On The Data Engineering Show, we recently had the pleasure of speaking with Steven Moy, a Software Engineer at Yelp.
Yelp really needs no introduction, but in case you don’t know, Yelp is an extremely popular website and app that publishes crowd-sourced reviews about local businesses and provides a table reservation service for restaurants. There are almost 5 million businesses claimed on Yelp. The website and app get around 178 million views combined each month.
As an expert in query engines and performance-related challenges, Steven Moy went on a deep dive with us, talking about how Yelp has handled its huge data growth in the past ten years.
We all know that the restaurant and hospitality industries were hit hard during the pandemic, so naturally Yelp usage declined as well. Now that the vaccine is being distributed, we are all excited to go back to using Yelp to help us find and review all our favorite restaurants and local businesses.
As data sets go, we think Yelp has a pretty cool one.
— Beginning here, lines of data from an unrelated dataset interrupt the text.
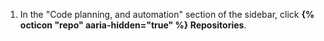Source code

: 1. In the "Code planning, and automation" section of the sidebar, click **{% octicon "repo" aaria-hidden="true" %} Repositories**.
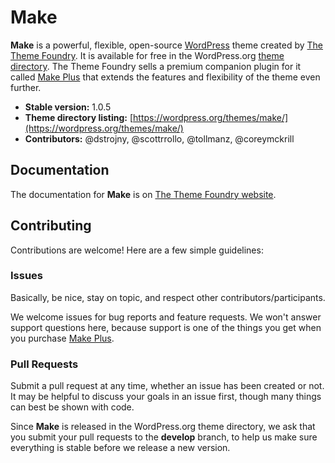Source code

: # Make

**Make** is a powerful, flexible, open-source [WordPress](https://wordpress.org) theme created by [The Theme Foundry](https://thethemefoundry.com). It is available for free in the WordPress.org [theme directory](https://wordpress.org/themes/make/). The Theme Foundry sells a premium companion plugin for it called [Make Plus](https://thethemefoundry.com/wordpress-themes/make/) that extends the features and flexibility of the theme even further.

* **Stable version:** 1.0.5
* **Theme directory listing:** [https://wordpress.org/themes/make/](https://wordpress.org/themes/make/)
* **Contributors:** @dstrojny, @scottrrollo, @tollmanz, @coreymckrill

## Documentation

The documentation for **Make** is on [The Theme Foundry website](https://thethemefoundry.com/tutorials/make/).

## Contributing

Contributions are welcome! Here are a few simple guidelines:

### Issues

Basically, be nice, stay on topic, and respect other contributors/participants.

We welcome issues for bug reports and feature requests. We won't answer support questions here, because support is one of the things you get when you purchase [Make Plus](https://thethemefoundry.com/wordpress-themes/make/).

### Pull Requests

Submit a pull request at any time, whether an issue has been created or not. It may be helpful to discuss your goals in an issue first, though many things can best be shown with code.

Since **Make** is released in the WordPress.org theme directory, we ask that you submit your pull requests to the **develop** branch, to help us make sure everything is stable before we release a new version.
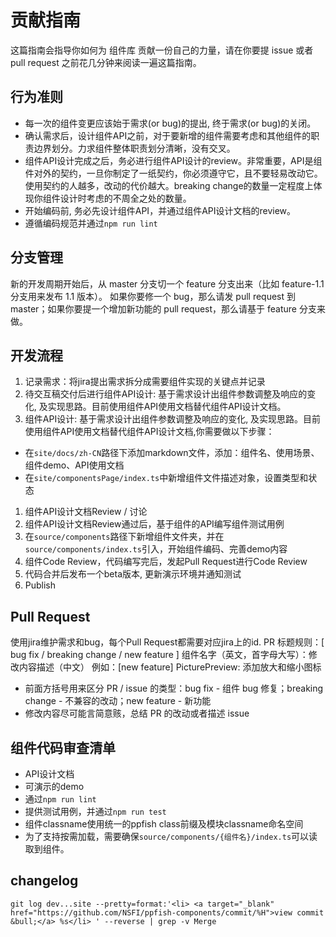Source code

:# 贡献指南

这篇指南会指导你如何为 组件库 贡献一份自己的力量，请在你要提 issue 或者 pull request 之前花几分钟来阅读一遍这篇指南。

## 行为准则

- 每一次的组件变更应该始于需求(or bug)的提出, 终于需求(or bug)的关闭。
- 确认需求后，设计组件API之前，对于要新增的组件需要考虑和其他组件的职责边界划分。力求组件整体职责划分清晰，没有交叉。
- 组件API设计完成之后，务必进行组件API设计的review。非常重要，API是组件对外的契约，一旦你制定了一纸契约，你必须遵守它，且不要轻易改动它。使用契约的人越多，改动的代价越大。breaking change的数量一定程度上体现你组件设计时考虑的不周全之处的数量。
- 开始编码前, 务必先设计组件API，并通过组件API设计文档的review。
- 遵循编码规范并通过`npm run lint`

## 分支管理

新的开发周期开始后，从 master 分支切一个 feature 分支出来（比如 feature-1.1 分支用来发布 1.1 版本）。 如果你要修一个 bug，那么请发 pull request 到 master；如果你要提一个增加新功能的 pull request，那么请基于 feature 分支来做。

## 开发流程

1.  记录需求：将jira提出需求拆分成需要组件实现的关键点并记录
1.  待交互稿交付后进行组件API设计: 基于需求设计出组件参数调整及响应的变化, 及实现思路。目前使用组件API使用文档替代组件API设计文档。
1.  组件API设计: 基于需求设计出组件参数调整及响应的变化, 及实现思路。目前使用组件API使用文档替代组件API设计文档,你需要做以下步骤：
  - 在`site/docs/zh-CN`路径下添加markdown文件，添加：组件名、使用场景、组件demo、API使用文档
  - 在`site/componentsPage/index.ts`中新增组件文件描述对象，设置类型和状态
1.  组件API设计文档Review / 讨论
1.  组件API设计文档Review通过后，基于组件的API编写组件测试用例
1.  在`source/components`路径下新增组件文件夹，并在`source/components/index.ts`引入，开始组件编码、完善demo内容
1.  组件Code Review，代码编写完后，发起Pull Request进行Code Review
1.  代码合并后发布一个beta版本, 更新演示环境并通知测试
1.  Publish

## Pull Request

使用jira维护需求和bug，每个Pull Request都需要对应jira上的id.
PR 标题规则：[ bug fix / breaking change / new feature ] 组件名字（英文，首字母大写）：修改内容描述（中文）
例如：[new feature] PicturePreview: 添加放大和缩小图标
  -   前面方括号用来区分 PR / issue 的类型：bug fix - 组件 bug 修复；breaking change - 不兼容的改动；new feature - 新功能
  -   修改内容尽可能言简意赅，总结 PR 的改动或者描述 issue

## 组件代码审查清单

- API设计文档
- 可演示的demo
- 通过`npm run lint`
- 提供测试用例，并通过`npm run test`
- 组件classname使用统一的ppfish class前缀及模块classname命名空间
- 为了支持按需加载，需要确保`source/components/{组件名}/index.ts`可以读取到组件。

## changelog

`git log dev...site --pretty=format:'<li> <a target="_blank" href="https://github.com/NSFI/ppfish-components/commit/%H">view commit &bull;</a> %s</li> ' --reverse | grep -v Merge`

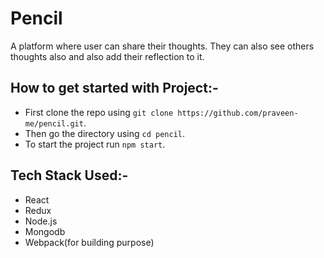 # Pencil
A platform where user can share their thoughts. They can also see others thoughts also and also add their reflection to it.

## How to get started with Project:-
* First clone the repo using `git clone https://github.com/praveen-me/pencil.git`.
* Then go the directory using `cd pencil`.
* To start the project run `npm start`.

## Tech Stack Used:-
* React
* Redux
* Node.js
* Mongodb
* Webpack(for building purpose)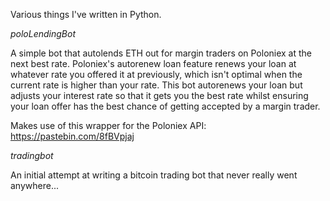 Various things I've written in Python.


*poloLendingBot*

A simple bot that autolends ETH out for margin traders on Poloniex at the next best rate.
Poloniex's autorenew loan feature renews your loan at whatever rate you offered it at previously,
which isn't optimal when the current rate is higher than your rate. This bot autorenews your loan
but adjusts your interest rate so that it gets you the best rate whilst ensuring your loan offer
has the best chance of getting accepted by a margin trader.

Makes use of this wrapper for the Poloniex API: https://pastebin.com/8fBVpjaj

*tradingbot*

An initial attempt at writing a bitcoin trading bot that never really went anywhere...
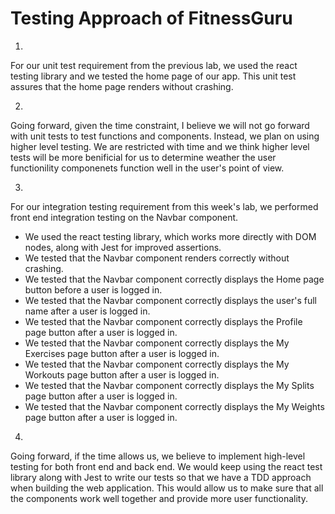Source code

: # Testing Approach of FitnessGuru

1)
For our unit test requirement from the previous lab, we used the react testing library and we tested the home page of our app. 
This unit test assures that the home page renders without crashing.

2)
Going forward, given the time constraint, I believe we will not go forward with unit tests to test functions and components. Instead, we plan on using higher level testing. We are restricted with time and we think higher level tests will be more benificial for us to determine weather the user functionility 
componenets function well in the user's point of view.

3)
For our integration testing requirement from this week's lab, we performed front end integration testing on the Navbar component.
- We used the react testing library, which works more directly with DOM nodes, along with Jest for improved assertions.
- We tested that the Navbar component renders correctly without crashing.
- We tested that the Navbar component correctly displays the Home page button before a user is logged in.
- We tested that the Navbar component correctly displays the user's full name after a user is logged in.
- We tested that the Navbar component correctly displays the Profile page button after a user is logged in.
- We tested that the Navbar component correctly displays the My Exercises page button after a user is logged in.
- We tested that the Navbar component correctly displays the My Workouts page button after a user is logged in.
- We tested that the Navbar component correctly displays the My Splits page button after a user is logged in.
- We tested that the Navbar component correctly displays the My Weights page button after a user is logged in.

4)
Going forward, if the time allows us, we believe to implement high-level testing for both front end and back end.
We would keep using the react test library along with Jest to write our tests so that we have a TDD approach when building the web application.
This would allow us to make sure that all the components work well together and provide more user functionality.
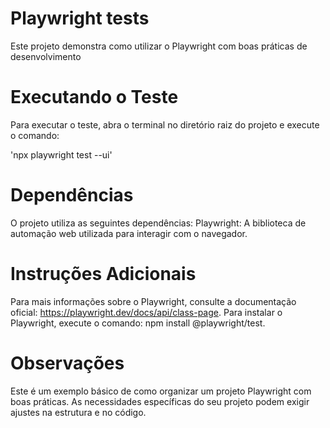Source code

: # Playwright tests
Este projeto demonstra como utilizar o Playwright com boas práticas de desenvolvimento

# Executando o Teste
Para executar o teste, abra o terminal no diretório raiz do projeto e execute o comando:

'npx playwright test --ui'

# Dependências
O projeto utiliza as seguintes dependências:
Playwright: A biblioteca de automação web utilizada para interagir com o navegador.

# Instruções Adicionais
Para mais informações sobre o Playwright, consulte a documentação oficial: https://playwright.dev/docs/api/class-page.
Para instalar o Playwright, execute o comando: npm install @playwright/test.

# Observações
Este é um exemplo básico de como organizar um projeto Playwright com boas práticas. As necessidades específicas do seu projeto podem exigir ajustes na estrutura e no código.
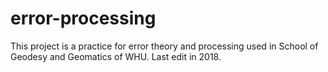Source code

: # error-processing

This project is a practice for error theory and processing used in School of Geodesy and Geomatics of WHU.
Last edit in 2018.
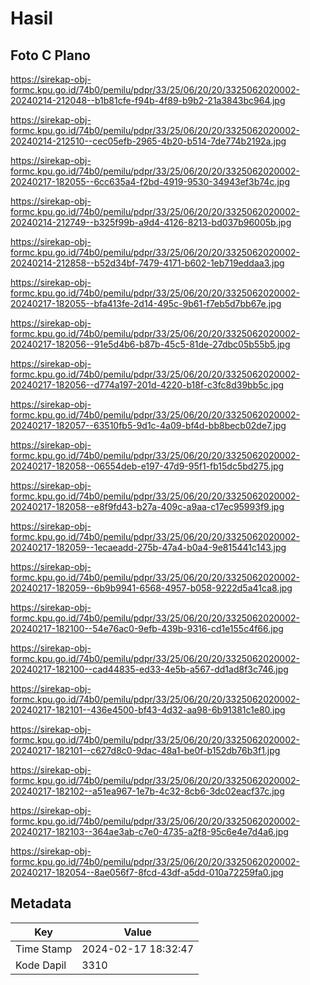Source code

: # Hasil

## Foto C Plano

https://sirekap-obj-formc.kpu.go.id/74b0/pemilu/pdpr/33/25/06/20/20/3325062020002-20240214-212048--b1b81cfe-f94b-4f89-b9b2-21a3843bc964.jpg

https://sirekap-obj-formc.kpu.go.id/74b0/pemilu/pdpr/33/25/06/20/20/3325062020002-20240214-212510--cec05efb-2965-4b20-b514-7de774b2192a.jpg

https://sirekap-obj-formc.kpu.go.id/74b0/pemilu/pdpr/33/25/06/20/20/3325062020002-20240217-182055--6cc635a4-f2bd-4919-9530-34943ef3b74c.jpg

https://sirekap-obj-formc.kpu.go.id/74b0/pemilu/pdpr/33/25/06/20/20/3325062020002-20240214-212749--b325f99b-a9d4-4126-8213-bd037b96005b.jpg

https://sirekap-obj-formc.kpu.go.id/74b0/pemilu/pdpr/33/25/06/20/20/3325062020002-20240214-212858--b52d34bf-7479-4171-b602-1eb719eddaa3.jpg

https://sirekap-obj-formc.kpu.go.id/74b0/pemilu/pdpr/33/25/06/20/20/3325062020002-20240217-182055--bfa413fe-2d14-495c-9b61-f7eb5d7bb67e.jpg

https://sirekap-obj-formc.kpu.go.id/74b0/pemilu/pdpr/33/25/06/20/20/3325062020002-20240217-182056--91e5d4b6-b87b-45c5-81de-27dbc05b55b5.jpg

https://sirekap-obj-formc.kpu.go.id/74b0/pemilu/pdpr/33/25/06/20/20/3325062020002-20240217-182056--d774a197-201d-4220-b18f-c3fc8d39bb5c.jpg

https://sirekap-obj-formc.kpu.go.id/74b0/pemilu/pdpr/33/25/06/20/20/3325062020002-20240217-182057--63510fb5-9d1c-4a09-bf4d-bb8becb02de7.jpg

https://sirekap-obj-formc.kpu.go.id/74b0/pemilu/pdpr/33/25/06/20/20/3325062020002-20240217-182058--06554deb-e197-47d9-95f1-fb15dc5bd275.jpg

https://sirekap-obj-formc.kpu.go.id/74b0/pemilu/pdpr/33/25/06/20/20/3325062020002-20240217-182058--e8f9fd43-b27a-409c-a9aa-c17ec95993f9.jpg

https://sirekap-obj-formc.kpu.go.id/74b0/pemilu/pdpr/33/25/06/20/20/3325062020002-20240217-182059--1ecaeadd-275b-47a4-b0a4-9e815441c143.jpg

https://sirekap-obj-formc.kpu.go.id/74b0/pemilu/pdpr/33/25/06/20/20/3325062020002-20240217-182059--6b9b9941-6568-4957-b058-9222d5a41ca8.jpg

https://sirekap-obj-formc.kpu.go.id/74b0/pemilu/pdpr/33/25/06/20/20/3325062020002-20240217-182100--54e76ac0-9efb-439b-9316-cd1e155c4f66.jpg

https://sirekap-obj-formc.kpu.go.id/74b0/pemilu/pdpr/33/25/06/20/20/3325062020002-20240217-182100--cad44835-ed33-4e5b-a567-dd1ad8f3c746.jpg

https://sirekap-obj-formc.kpu.go.id/74b0/pemilu/pdpr/33/25/06/20/20/3325062020002-20240217-182101--436e4500-bf43-4d32-aa98-6b91381c1e80.jpg

https://sirekap-obj-formc.kpu.go.id/74b0/pemilu/pdpr/33/25/06/20/20/3325062020002-20240217-182101--c627d8c0-9dac-48a1-be0f-b152db76b3f1.jpg

https://sirekap-obj-formc.kpu.go.id/74b0/pemilu/pdpr/33/25/06/20/20/3325062020002-20240217-182102--a51ea967-1e7b-4c32-8cb6-3dc02eacf37c.jpg

https://sirekap-obj-formc.kpu.go.id/74b0/pemilu/pdpr/33/25/06/20/20/3325062020002-20240217-182103--364ae3ab-c7e0-4735-a2f8-95c6e4e7d4a6.jpg

https://sirekap-obj-formc.kpu.go.id/74b0/pemilu/pdpr/33/25/06/20/20/3325062020002-20240217-182054--8ae056f7-8fcd-43df-a5dd-010a72259fa0.jpg


## Metadata

| Key        | Value               |
| ---------- | ------------------- |
| Time Stamp | 2024-02-17 18:32:47 |
| Kode Dapil | 3310                |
So let’s get into it.
How big is Yelp’s data stack?
One of the coolest features of Yelp is its ability to make recommendations for great local businesses for you to check out or even what the best menu items to order are. To provide the best recommendations, Yelp needs to have a strong understanding of how users are interacting with the website and app.
Yelp collects and stores data on all of these user events. With millions of visits each day, this amounts to an enormous amount of data.
The user events are streamed through Kafka and are then forwarded to multiple data lakes. The data lakes are a very efficient way to store lots of data, but they are not very efficient when you want to use the data. Therefore, they also stream their data to an Amazon Web Services (AWS) cloud warehouse.
Yelp has been an outspoken AWS partner for years and has been using them for their cloud data warehouse for many years.
In 2010, Yelp implemented their first data warehouse solution. They started with a leader database and ran a lot of replicas. As the company grew and hired analysts, the replicas started to take too long to run, which slowed the team down. They needed to find a way to scale up and build a MySQL analytics-specific replica data warehouse.
This is when they switched to an AWS Amazon Elastic MapReduce (EMR) stack. This enabled them to speed up the transient clusters, provided good compute compatibility, and plenty of power.
This solution continued to work for them until 2013. They wanted to maintain a high-performance data product so they piloted screening data into Amazon Redshift. This made a world of difference for speed and productivity. Once they made the switch, analysts were able to run things in mere seconds that used to take them an hour.
However, the Yelp data team found that they needed to find another solution yet again in 2017.
Redshift was so popular with the team and it worked extremely well, so they continued to use it a lot. The problem is that Redshift uses a pay-per-use model, so with so much usage the costs were growing. The cost was already too high and was not sustainable for future growth.
So in 2017, the team decided to build a data lake solution instead. They now store all of their event stream data in Parquet and S3, and they use an Amazon data catalog. This solution allows them to ship data to Amazon Redshift and Athena. They also use Spark connectivity to mine directly on S3 via Parquet.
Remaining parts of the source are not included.